Speaker Diarization with Pyannote on VAST

Introduction
In multi-speaker audio recordings like meetings, podcasts, or interviews, knowing who spoke when is crucial for many applications. This process, known as Speaker Diarization, partitions an audio stream into segments according to speaker identity.
PyAnnote Audio, an open-source toolkit built on PyTorch, offers state-of-the-art models for speaker diarization that are both accurate and accessible. Running these models on Vast.ai provides a cost-effective solution for processing large audio datasets without investing in expensive hardware. This combination gives developers and researchers the tools they need to build sophisticated audio processing pipelines at a fraction of the cost of traditional cloud providers.

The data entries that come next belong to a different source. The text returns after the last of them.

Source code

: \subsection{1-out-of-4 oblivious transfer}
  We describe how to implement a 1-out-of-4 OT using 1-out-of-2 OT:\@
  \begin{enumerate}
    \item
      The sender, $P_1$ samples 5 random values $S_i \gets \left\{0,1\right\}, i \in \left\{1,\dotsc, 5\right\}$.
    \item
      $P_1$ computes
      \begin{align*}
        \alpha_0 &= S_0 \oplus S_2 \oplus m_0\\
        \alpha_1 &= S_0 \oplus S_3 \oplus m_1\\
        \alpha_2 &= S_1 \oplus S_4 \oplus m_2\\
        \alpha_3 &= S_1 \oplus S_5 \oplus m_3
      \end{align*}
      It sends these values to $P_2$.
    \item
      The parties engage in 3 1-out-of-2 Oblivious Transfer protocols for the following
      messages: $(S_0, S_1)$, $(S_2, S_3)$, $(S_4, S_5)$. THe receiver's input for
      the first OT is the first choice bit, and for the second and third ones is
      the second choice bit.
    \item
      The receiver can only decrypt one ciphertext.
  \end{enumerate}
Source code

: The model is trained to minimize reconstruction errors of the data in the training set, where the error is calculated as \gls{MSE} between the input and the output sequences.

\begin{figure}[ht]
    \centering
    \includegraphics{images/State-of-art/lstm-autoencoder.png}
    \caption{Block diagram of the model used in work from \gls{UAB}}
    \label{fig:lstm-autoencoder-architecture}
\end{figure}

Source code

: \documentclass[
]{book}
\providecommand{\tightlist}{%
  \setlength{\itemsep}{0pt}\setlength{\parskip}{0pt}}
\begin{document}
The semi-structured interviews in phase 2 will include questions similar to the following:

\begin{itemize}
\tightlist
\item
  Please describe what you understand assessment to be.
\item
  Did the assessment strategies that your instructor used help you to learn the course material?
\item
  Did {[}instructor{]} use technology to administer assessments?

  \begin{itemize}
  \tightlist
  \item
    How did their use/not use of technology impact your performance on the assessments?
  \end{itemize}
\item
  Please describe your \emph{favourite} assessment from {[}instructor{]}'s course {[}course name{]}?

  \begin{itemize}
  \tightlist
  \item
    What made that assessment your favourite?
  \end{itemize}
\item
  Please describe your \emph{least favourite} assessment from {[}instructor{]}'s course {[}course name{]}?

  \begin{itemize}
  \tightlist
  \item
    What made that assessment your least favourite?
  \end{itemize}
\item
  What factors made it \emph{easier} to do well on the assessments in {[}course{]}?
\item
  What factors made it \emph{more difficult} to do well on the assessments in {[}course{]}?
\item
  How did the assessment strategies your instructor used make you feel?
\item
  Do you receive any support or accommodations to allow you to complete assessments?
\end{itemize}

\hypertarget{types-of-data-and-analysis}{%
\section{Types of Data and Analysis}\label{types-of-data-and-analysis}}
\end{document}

Why Speaker Diarization Matters
Speaker Diarization provides several key benefits for audio processing pipelines:
-
Speaker Identification: It identifies different speakers in a conversation, meeting, or any multi-speaker audio recording.
-
Improved Transcription: When combined with speech-to-text systems, diarization allows for speaker-attributed transcripts, making it clear who said what.
-
Processing Efficiency: By segmenting audio by speaker and removing non-speech portions, diarization can significantly reduce the computational load for downstream tasks like speech recognition, allowing these systems to process only relevant speech segments rather than the entire audio file.
-
Audio Indexing: Makes audio content searchable by speaker, allowing users to find all segments where a specific person speaks.
What This Guide Covers
In this guide, we will:
- Set up the Pyannote Audio Speaker Diarization pipeline
- Process audio files to detect different speakers and their speaking turns
- Calculate speaking time for each identified speaker
- Identify regions with overlapping speech
- Extract and save speaker-specific segments from the input audio
- Play and verify the diarization results
The output will be a collection of audio files separated by speaker, making them ready for further processing in speech-to-text pipelines or speaker-specific analysis.
Why VAST.ai
VAST.ai offers a marketplace approach to GPU rentals that provides significant advantages for audio processing tasks. Unlike traditional cloud providers, VAST.ai allows you to:
- Rent precisely the GPU capacity needed for your workload
- Access GPUs at more affordable rates
- Access more types of GPU SKUs, particularly lower RAM/more affordable GPUs
- Avoid long-term commitments for experimental projects
For speaker diarization specifically, VAST.ai is particularly well-suited as these models typically require GPU acceleration but don't demand extensive resources. Users can rent just the right amount of computing power for this specific task without overpaying for unused capacity, making it an economical choice for audio processing workflows that might otherwise be cost-prohibitive on traditional cloud platforms.
Download This Notebook
To follow along with this tutorial, you can download the complete Jupyter notebook:
Having the notebook will allow you to execute the code blocks as you read through this guide, making it easier to understand and experiment with the diarization implementation.
Choosing an Instance
For running the Pyannote Speaker Diarization model on VAST.ai, you'll need a relatively modest GPU setup. The pyannote/speaker-diarization-3.1 model runs in pure PyTorch and is designed to be efficient. Here are the recommended specifications:
- GPU: A low-end GPU like an RTX 3060 or 4060 would be sufficient.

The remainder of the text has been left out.